> **Saved entries**

************

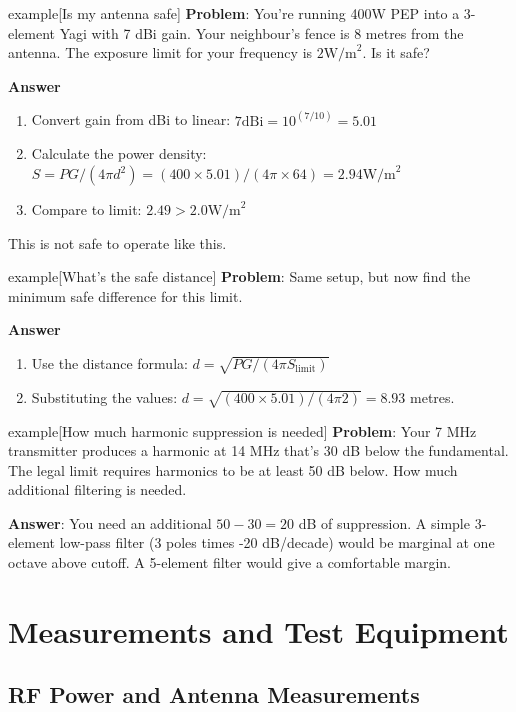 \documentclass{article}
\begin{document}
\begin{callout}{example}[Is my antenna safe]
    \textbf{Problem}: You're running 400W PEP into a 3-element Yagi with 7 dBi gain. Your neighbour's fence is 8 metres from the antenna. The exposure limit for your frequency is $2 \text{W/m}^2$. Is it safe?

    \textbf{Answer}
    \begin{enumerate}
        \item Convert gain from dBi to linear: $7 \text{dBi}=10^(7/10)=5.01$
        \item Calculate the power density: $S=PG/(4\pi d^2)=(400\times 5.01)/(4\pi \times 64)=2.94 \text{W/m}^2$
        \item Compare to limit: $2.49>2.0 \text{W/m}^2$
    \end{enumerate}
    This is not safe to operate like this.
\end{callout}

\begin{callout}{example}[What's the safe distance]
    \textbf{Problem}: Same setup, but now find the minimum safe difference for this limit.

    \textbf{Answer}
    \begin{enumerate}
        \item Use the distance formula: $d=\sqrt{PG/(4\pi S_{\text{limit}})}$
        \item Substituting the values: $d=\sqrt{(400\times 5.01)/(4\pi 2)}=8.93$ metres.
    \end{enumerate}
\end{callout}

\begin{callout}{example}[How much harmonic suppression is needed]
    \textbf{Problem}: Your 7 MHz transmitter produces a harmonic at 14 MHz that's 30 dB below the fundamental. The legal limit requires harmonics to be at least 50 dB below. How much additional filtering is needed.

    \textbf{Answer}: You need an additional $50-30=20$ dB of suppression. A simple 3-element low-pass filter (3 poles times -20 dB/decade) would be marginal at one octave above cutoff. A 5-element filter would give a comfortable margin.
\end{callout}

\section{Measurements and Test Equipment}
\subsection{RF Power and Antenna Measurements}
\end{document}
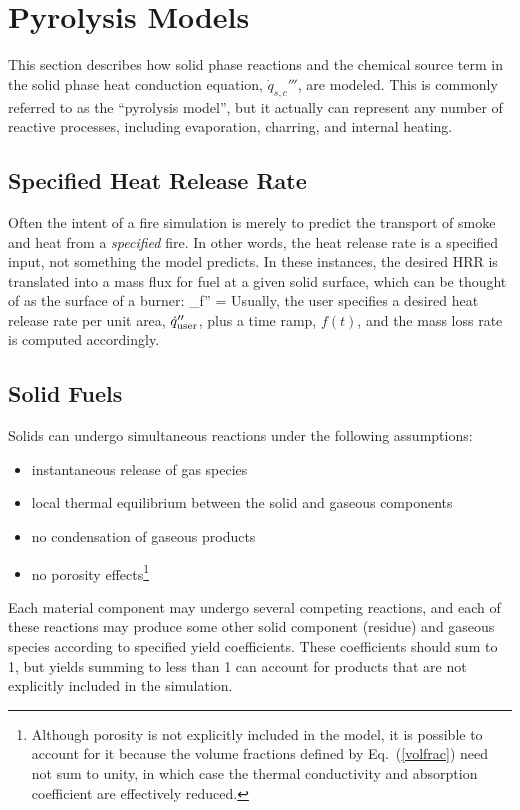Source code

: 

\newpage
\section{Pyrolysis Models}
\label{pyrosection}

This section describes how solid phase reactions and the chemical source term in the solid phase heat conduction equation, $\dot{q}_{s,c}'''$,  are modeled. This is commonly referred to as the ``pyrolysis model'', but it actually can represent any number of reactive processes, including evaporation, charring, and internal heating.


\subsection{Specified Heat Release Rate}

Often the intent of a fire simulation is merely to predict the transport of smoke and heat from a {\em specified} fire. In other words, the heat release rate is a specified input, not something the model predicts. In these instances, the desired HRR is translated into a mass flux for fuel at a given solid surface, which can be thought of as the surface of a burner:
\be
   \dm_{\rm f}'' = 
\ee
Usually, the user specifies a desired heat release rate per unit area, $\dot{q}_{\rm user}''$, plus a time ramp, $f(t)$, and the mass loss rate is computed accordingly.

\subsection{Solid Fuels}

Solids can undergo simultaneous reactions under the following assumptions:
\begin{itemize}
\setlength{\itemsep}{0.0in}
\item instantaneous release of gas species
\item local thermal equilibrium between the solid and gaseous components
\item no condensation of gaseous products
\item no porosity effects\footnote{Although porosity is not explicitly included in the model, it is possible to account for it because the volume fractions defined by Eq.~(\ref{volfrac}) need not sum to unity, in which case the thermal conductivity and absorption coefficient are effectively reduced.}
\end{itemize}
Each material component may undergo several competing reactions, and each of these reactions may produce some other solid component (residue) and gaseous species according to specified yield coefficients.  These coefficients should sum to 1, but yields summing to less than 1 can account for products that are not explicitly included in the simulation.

************

Only the lines from the top of the data through the line with "Convert gain from" should be quoted, exactly and with both ends kept; skip the pictures.

> **RESPONSE TO THE TASK**
 \documentclass{article}
\begin{document}
\begin{callout}{example}[Is my antenna safe]
    \textbf{Problem}: You're running 400W PEP into a 3-element Yagi with 7 dBi gain. Your neighbour's fence is 8 metres from the antenna. The exposure limit for your frequency is $2 \text{W/m}^2$. Is it safe?

    \textbf{Answer}
    \begin{enumerate}
        \item Convert gain from dBi to linear: $7 \text{dBi}=10^(7/10)=5.01$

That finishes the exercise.